Given information:
★ ★ ★ ★ ★ ★ ★

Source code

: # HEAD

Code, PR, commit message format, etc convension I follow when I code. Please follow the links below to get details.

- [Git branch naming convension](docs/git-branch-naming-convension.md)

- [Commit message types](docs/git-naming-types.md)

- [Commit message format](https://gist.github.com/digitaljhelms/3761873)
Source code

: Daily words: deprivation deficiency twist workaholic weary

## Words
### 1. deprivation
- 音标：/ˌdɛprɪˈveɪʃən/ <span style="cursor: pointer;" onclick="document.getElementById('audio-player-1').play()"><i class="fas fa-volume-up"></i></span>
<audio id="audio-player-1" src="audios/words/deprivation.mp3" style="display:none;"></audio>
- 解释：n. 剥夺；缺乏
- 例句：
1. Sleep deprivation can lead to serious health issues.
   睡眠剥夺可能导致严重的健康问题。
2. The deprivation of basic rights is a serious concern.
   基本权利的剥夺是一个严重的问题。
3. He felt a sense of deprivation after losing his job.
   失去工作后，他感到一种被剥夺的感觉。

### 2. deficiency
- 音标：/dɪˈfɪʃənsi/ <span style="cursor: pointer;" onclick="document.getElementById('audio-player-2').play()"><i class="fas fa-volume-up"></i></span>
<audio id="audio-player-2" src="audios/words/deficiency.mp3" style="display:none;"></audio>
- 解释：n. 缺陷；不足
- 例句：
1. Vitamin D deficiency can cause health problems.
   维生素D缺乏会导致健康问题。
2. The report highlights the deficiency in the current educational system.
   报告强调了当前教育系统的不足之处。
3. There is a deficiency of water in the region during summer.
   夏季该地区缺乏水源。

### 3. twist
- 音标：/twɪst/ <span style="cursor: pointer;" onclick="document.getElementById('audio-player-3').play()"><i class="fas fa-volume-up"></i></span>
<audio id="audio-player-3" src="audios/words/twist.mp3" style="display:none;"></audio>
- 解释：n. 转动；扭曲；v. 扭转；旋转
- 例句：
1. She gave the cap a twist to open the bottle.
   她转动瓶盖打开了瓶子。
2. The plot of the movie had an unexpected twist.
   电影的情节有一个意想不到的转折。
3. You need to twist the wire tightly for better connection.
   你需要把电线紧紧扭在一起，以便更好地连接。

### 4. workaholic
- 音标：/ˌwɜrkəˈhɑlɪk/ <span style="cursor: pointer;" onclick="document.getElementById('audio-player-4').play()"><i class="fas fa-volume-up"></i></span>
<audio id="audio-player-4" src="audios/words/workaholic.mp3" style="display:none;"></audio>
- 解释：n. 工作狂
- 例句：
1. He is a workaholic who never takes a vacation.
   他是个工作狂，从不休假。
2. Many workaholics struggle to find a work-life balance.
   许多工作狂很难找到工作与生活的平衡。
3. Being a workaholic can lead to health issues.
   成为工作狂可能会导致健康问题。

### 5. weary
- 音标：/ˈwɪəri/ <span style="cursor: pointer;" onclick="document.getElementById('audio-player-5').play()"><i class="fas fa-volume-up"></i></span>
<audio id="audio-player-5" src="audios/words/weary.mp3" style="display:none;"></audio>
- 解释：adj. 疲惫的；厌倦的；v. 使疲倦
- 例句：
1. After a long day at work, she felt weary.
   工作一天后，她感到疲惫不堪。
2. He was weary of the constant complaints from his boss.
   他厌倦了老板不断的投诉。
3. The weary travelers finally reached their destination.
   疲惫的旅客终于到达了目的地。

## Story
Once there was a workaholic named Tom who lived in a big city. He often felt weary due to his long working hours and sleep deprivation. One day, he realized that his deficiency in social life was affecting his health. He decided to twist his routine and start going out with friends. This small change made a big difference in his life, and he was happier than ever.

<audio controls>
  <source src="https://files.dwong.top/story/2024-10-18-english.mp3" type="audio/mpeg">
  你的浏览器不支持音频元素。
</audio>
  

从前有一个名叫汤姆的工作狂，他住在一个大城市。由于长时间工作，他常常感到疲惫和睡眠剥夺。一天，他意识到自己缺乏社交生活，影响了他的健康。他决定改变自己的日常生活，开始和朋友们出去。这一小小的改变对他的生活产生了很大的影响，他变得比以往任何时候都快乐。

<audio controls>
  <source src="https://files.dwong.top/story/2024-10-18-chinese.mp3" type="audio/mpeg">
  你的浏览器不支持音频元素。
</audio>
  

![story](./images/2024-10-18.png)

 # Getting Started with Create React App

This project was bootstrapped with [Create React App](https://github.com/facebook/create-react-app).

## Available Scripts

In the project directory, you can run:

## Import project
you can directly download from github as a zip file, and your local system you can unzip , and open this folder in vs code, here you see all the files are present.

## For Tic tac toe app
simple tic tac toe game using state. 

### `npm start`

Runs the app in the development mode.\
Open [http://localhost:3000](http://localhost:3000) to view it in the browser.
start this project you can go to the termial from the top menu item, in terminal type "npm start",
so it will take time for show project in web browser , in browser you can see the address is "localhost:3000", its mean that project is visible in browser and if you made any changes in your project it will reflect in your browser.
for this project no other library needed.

★ ★ ★ ★ ★ ★ ★

Your assignment: What is needed here is a word-for-word copy of the whole listing.

Task response:
Source code

: # HEAD

Code, PR, commit message format, etc convension I follow when I code. Please follow the links below to get details.

- [Git branch naming convension](docs/git-branch-naming-convension.md)

- [Commit message types](docs/git-naming-types.md)

- [Commit message format](https://gist.github.com/digitaljhelms/3761873)
Source code

: Daily words: deprivation deficiency twist workaholic weary

## Words
### 1. deprivation
- 音标：/ˌdɛprɪˈveɪʃən/ <span style="cursor: pointer;" onclick="document.getElementById('audio-player-1').play()"><i class="fas fa-volume-up"></i></span>
<audio id="audio-player-1" src="audios/words/deprivation.mp3" style="display:none;"></audio>
- 解释：n. 剥夺；缺乏
- 例句：
1. Sleep deprivation can lead to serious health issues.
   睡眠剥夺可能导致严重的健康问题。
2. The deprivation of basic rights is a serious concern.
   基本权利的剥夺是一个严重的问题。
3. He felt a sense of deprivation after losing his job.
   失去工作后，他感到一种被剥夺的感觉。

### 2. deficiency
- 音标：/dɪˈfɪʃənsi/ <span style="cursor: pointer;" onclick="document.getElementById('audio-player-2').play()"><i class="fas fa-volume-up"></i></span>
<audio id="audio-player-2" src="audios/words/deficiency.mp3" style="display:none;"></audio>
- 解释：n. 缺陷；不足
- 例句：
1. Vitamin D deficiency can cause health problems.
   维生素D缺乏会导致健康问题。
2. The report highlights the deficiency in the current educational system.
   报告强调了当前教育系统的不足之处。
3. There is a deficiency of water in the region during summer.
   夏季该地区缺乏水源。

### 3. twist
- 音标：/twɪst/ <span style="cursor: pointer;" onclick="document.getElementById('audio-player-3').play()"><i class="fas fa-volume-up"></i></span>
<audio id="audio-player-3" src="audios/words/twist.mp3" style="display:none;"></audio>
- 解释：n. 转动；扭曲；v. 扭转；旋转
- 例句：
1. She gave the cap a twist to open the bottle.
   她转动瓶盖打开了瓶子。
2. The plot of the movie had an unexpected twist.
   电影的情节有一个意想不到的转折。
3. You need to twist the wire tightly for better connection.
   你需要把电线紧紧扭在一起，以便更好地连接。

### 4. workaholic
- 音标：/ˌwɜrkəˈhɑlɪk/ <span style="cursor: pointer;" onclick="document.getElementById('audio-player-4').play()"><i class="fas fa-volume-up"></i></span>
<audio id="audio-player-4" src="audios/words/workaholic.mp3" style="display:none;"></audio>
- 解释：n. 工作狂
- 例句：
1. He is a workaholic who never takes a vacation.
   他是个工作狂，从不休假。
2. Many workaholics struggle to find a work-life balance.
   许多工作狂很难找到工作与生活的平衡。
3. Being a workaholic can lead to health issues.
   成为工作狂可能会导致健康问题。

### 5. weary
- 音标：/ˈwɪəri/ <span style="cursor: pointer;" onclick="document.getElementById('audio-player-5').play()"><i class="fas fa-volume-up"></i></span>
<audio id="audio-player-5" src="audios/words/weary.mp3" style="display:none;"></audio>
- 解释：adj. 疲惫的；厌倦的；v. 使疲倦
- 例句：
1. After a long day at work, she felt weary.
   工作一天后，她感到疲惫不堪。
2. He was weary of the constant complaints from his boss.
   他厌倦了老板不断的投诉。
3. The weary travelers finally reached their destination.
   疲惫的旅客终于到达了目的地。

## Story
Once there was a workaholic named Tom who lived in a big city. He often felt weary due to his long working hours and sleep deprivation. One day, he realized that his deficiency in social life was affecting his health. He decided to twist his routine and start going out with friends. This small change made a big difference in his life, and he was happier than ever.

<audio controls>
  <source src="https://files.dwong.top/story/2024-10-18-english.mp3" type="audio/mpeg">
  你的浏览器不支持音频元素。
</audio>
  

从前有一个名叫汤姆的工作狂，他住在一个大城市。由于长时间工作，他常常感到疲惫和睡眠剥夺。一天，他意识到自己缺乏社交生活，影响了他的健康。他决定改变自己的日常生活，开始和朋友们出去。这一小小的改变对他的生活产生了很大的影响，他变得比以往任何时候都快乐。

<audio controls>
  <source src="https://files.dwong.top/story/2024-10-18-chinese.mp3" type="audio/mpeg">
  你的浏览器不支持音频元素。
</audio>
  

![story](./images/2024-10-18.png)

 # Getting Started with Create React App

This project was bootstrapped with [Create React App](https://github.com/facebook/create-react-app).

## Available Scripts

In the project directory, you can run:

## Import project
you can directly download from github as a zip file, and your local system you can unzip , and open this folder in vs code, here you see all the files are present.

## For Tic tac toe app
simple tic tac toe game using state. 

### `npm start`

Runs the app in the development mode.\
Open [http://localhost:3000](http://localhost:3000) to view it in the browser.
start this project you can go to the termial from the top menu item, in terminal type "npm start",
so it will take time for show project in web browser , in browser you can see the address is "localhost:3000", its mean that project is visible in browser and if you made any changes in your project it will reflect in your browser.
for this project no other library needed.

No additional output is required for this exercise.